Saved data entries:

== Segment start ==

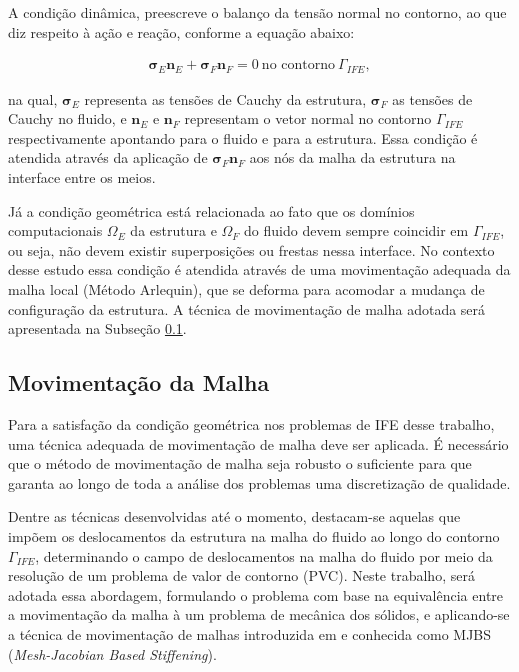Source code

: \documentclass[tese_patricia]{subfiles}
\begin{document}
A condição dinâmica, preescreve o balanço da tensão normal no contorno, ao que diz respeito à ação e reação, conforme a equação abaixo:

\begin{align}
	\mathbf{\sigma}_{E}\mathbf{n}_{E} + \mathbf{\sigma}_{F}\mathbf{n}_{F} = 0 \ \textrm{no contorno} \ \Gamma_{IFE},
\end{align}

\noindent na qual, $\mathbf{\sigma}_{E}$ representa as tensões de Cauchy da estrutura, $\mathbf{\sigma}_{F}$ as tensões de Cauchy no fluido, e $\mathbf{n}_E$ e $\mathbf{n}_F$ representam o vetor normal no contorno $\Gamma_{IFE}$ respectivamente apontando para o fluido e para a estrutura. Essa condição é atendida através da aplicação de $\mathbf{\sigma}_{F}\mathbf{n}_{F}$ aos nós da malha da estrutura na interface entre os meios.

Já a condição geométrica está relacionada ao fato que os domínios computacionais $\Omega_E$ da estrutura e $\Omega_F$ do fluido devem sempre coincidir em $\Gamma_{IFE}$, ou seja, não devem existir superposições ou frestas nessa interface. No contexto desse estudo essa condição é atendida através de uma movimentação adequada da malha local (Método Arlequin), que se deforma para acomodar a mudança de configuração da estrutura. A técnica de movimentação de malha adotada será apresentada na Subseção \ref{subsec:MovMalha}.

\subsection{Movimentação da Malha} \label{subsec:MovMalha}

Para a satisfação da condição geométrica nos problemas de IFE desse trabalho, uma técnica adequada de movimentação de malha deve ser aplicada. É necessário que o método de movimentação de malha seja robusto o suficiente para que garanta ao longo de toda a análise dos problemas uma discretização de qualidade.

Dentre as técnicas desenvolvidas até o momento, destacam-se aquelas que impõem os deslocamentos da estrutura na malha do fluido ao longo do contorno $\Gamma_{IFE}$, determinando o campo de deslocamentos na malha do fluido por meio da resolução de um problema de valor de contorno (PVC). Neste trabalho, será adotada essa abordagem, formulando o problema com base na equivalência entre a movimentação da malha à um problema de mecânica dos sólidos, e aplicando-se a técnica de movimentação de malhas introduzida em  e  conhecida como MJBS (\textit{Mesh-Jacobian Based Stiffening}).
\end{document}
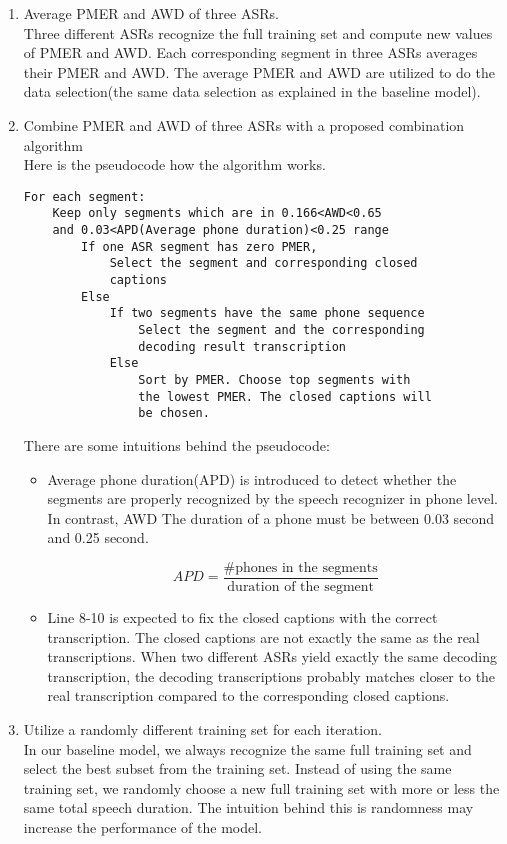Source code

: \begin{enumerate}
\item Average PMER and AWD of three ASRs. \\
Three different ASRs recognize the full training set and compute new values of PMER and AWD. Each corresponding segment in three ASRs averages their PMER and AWD. The average PMER and AWD are utilized to do the data selection(the same data selection as explained in the baseline model).

\item Combine PMER and AWD of three ASRs with a proposed combination algorithm \\
Here is the pseudocode how the algorithm works.
\begin{lstlisting}[caption={the proposed combination algorithm}, label={algoCombine}]
For each segment:
    Keep only segments which are in 0.166<AWD<0.65 
    and 0.03<APD(Average phone duration)<0.25 range
        If one ASR segment has zero PMER, 
            Select the segment and corresponding closed 
            captions
        Else 
            If two segments have the same phone sequence 
                Select the segment and the corresponding 
                decoding result transcription 
            Else 
                Sort by PMER. Choose top segments with 
                the lowest PMER. The closed captions will 
                be chosen.
\end{lstlisting}
There are some intuitions behind the pseudocode:
\begin{itemize}
\item Average phone duration(APD) is introduced to detect whether the segments are properly recognized by the speech recognizer in phone level. In contrast, AWD  The duration of a phone must be between 0.03 second and 0.25 second.

\begin{equation}
APD = \frac{\#\textrm{phones in the segments}}{\textrm{duration of the segment}}
\end{equation}

\item Line 8-10 is expected to fix the closed captions with the correct transcription. The closed captions are not exactly the same as the real transcriptions. When two different ASRs yield exactly the same decoding transcription, the decoding transcriptions probably matches closer to the real transcription compared to the corresponding closed captions.

\end{itemize}

\item Utilize a randomly different training set for each iteration. \\
In our baseline model, we always recognize the same full training set and select the best subset from the training set. Instead of using the same training set, we randomly choose a new full training set with more or less the same total speech duration. The intuition behind this is randomness may increase the performance of the model.

\end{enumerate}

== Segment end ==

Work to complete: Retype the entries verbatim and drop the pictures.

Solution to the exercise:
Source code

: \documentclass[tese_patricia]{subfiles}
\begin{document}
A condição dinâmica, preescreve o balanço da tensão normal no contorno, ao que diz respeito à ação e reação, conforme a equação abaixo:

\begin{align}
	\mathbf{\sigma}_{E}\mathbf{n}_{E} + \mathbf{\sigma}_{F}\mathbf{n}_{F} = 0 \ \textrm{no contorno} \ \Gamma_{IFE},
\end{align}

\noindent na qual, $\mathbf{\sigma}_{E}$ representa as tensões de Cauchy da estrutura, $\mathbf{\sigma}_{F}$ as tensões de Cauchy no fluido, e $\mathbf{n}_E$ e $\mathbf{n}_F$ representam o vetor normal no contorno $\Gamma_{IFE}$ respectivamente apontando para o fluido e para a estrutura. Essa condição é atendida através da aplicação de $\mathbf{\sigma}_{F}\mathbf{n}_{F}$ aos nós da malha da estrutura na interface entre os meios.

Já a condição geométrica está relacionada ao fato que os domínios computacionais $\Omega_E$ da estrutura e $\Omega_F$ do fluido devem sempre coincidir em $\Gamma_{IFE}$, ou seja, não devem existir superposições ou frestas nessa interface. No contexto desse estudo essa condição é atendida através de uma movimentação adequada da malha local (Método Arlequin), que se deforma para acomodar a mudança de configuração da estrutura. A técnica de movimentação de malha adotada será apresentada na Subseção \ref{subsec:MovMalha}.

\subsection{Movimentação da Malha} \label{subsec:MovMalha}

Para a satisfação da condição geométrica nos problemas de IFE desse trabalho, uma técnica adequada de movimentação de malha deve ser aplicada. É necessário que o método de movimentação de malha seja robusto o suficiente para que garanta ao longo de toda a análise dos problemas uma discretização de qualidade.

Dentre as técnicas desenvolvidas até o momento, destacam-se aquelas que impõem os deslocamentos da estrutura na malha do fluido ao longo do contorno $\Gamma_{IFE}$, determinando o campo de deslocamentos na malha do fluido por meio da resolução de um problema de valor de contorno (PVC). Neste trabalho, será adotada essa abordagem, formulando o problema com base na equivalência entre a movimentação da malha à um problema de mecânica dos sólidos, e aplicando-se a técnica de movimentação de malhas introduzida em  e  conhecida como MJBS (\textit{Mesh-Jacobian Based Stiffening}).
\end{document}
Source code

: \begin{enumerate}
\item Average PMER and AWD of three ASRs. \\
Three different ASRs recognize the full training set and compute new values of PMER and AWD. Each corresponding segment in three ASRs averages their PMER and AWD. The average PMER and AWD are utilized to do the data selection(the same data selection as explained in the baseline model).

\item Combine PMER and AWD of three ASRs with a proposed combination algorithm \\
Here is the pseudocode how the algorithm works.
\begin{lstlisting}[caption={the proposed combination algorithm}, label={algoCombine}]
For each segment:
    Keep only segments which are in 0.166<AWD<0.65 
    and 0.03<APD(Average phone duration)<0.25 range
        If one ASR segment has zero PMER, 
            Select the segment and corresponding closed 
            captions
        Else 
            If two segments have the same phone sequence 
                Select the segment and the corresponding 
                decoding result transcription 
            Else 
                Sort by PMER. Choose top segments with 
                the lowest PMER. The closed captions will 
                be chosen.
\end{lstlisting}
There are some intuitions behind the pseudocode:
\begin{itemize}
\item Average phone duration(APD) is introduced to detect whether the segments are properly recognized by the speech recognizer in phone level. In contrast, AWD  The duration of a phone must be between 0.03 second and 0.25 second.

\begin{equation}
APD = \frac{\#\textrm{phones in the segments}}{\textrm{duration of the segment}}
\end{equation}

\item Line 8-10 is expected to fix the closed captions with the correct transcription. The closed captions are not exactly the same as the real transcriptions. When two different ASRs yield exactly the same decoding transcription, the decoding transcriptions probably matches closer to the real transcription compared to the corresponding closed captions.

\end{itemize}

\item Utilize a randomly different training set for each iteration. \\
In our baseline model, we always recognize the same full training set and select the best subset from the training set. Instead of using the same training set, we randomly choose a new full training set with more or less the same total speech duration. The intuition behind this is randomness may increase the performance of the model.

\end{enumerate}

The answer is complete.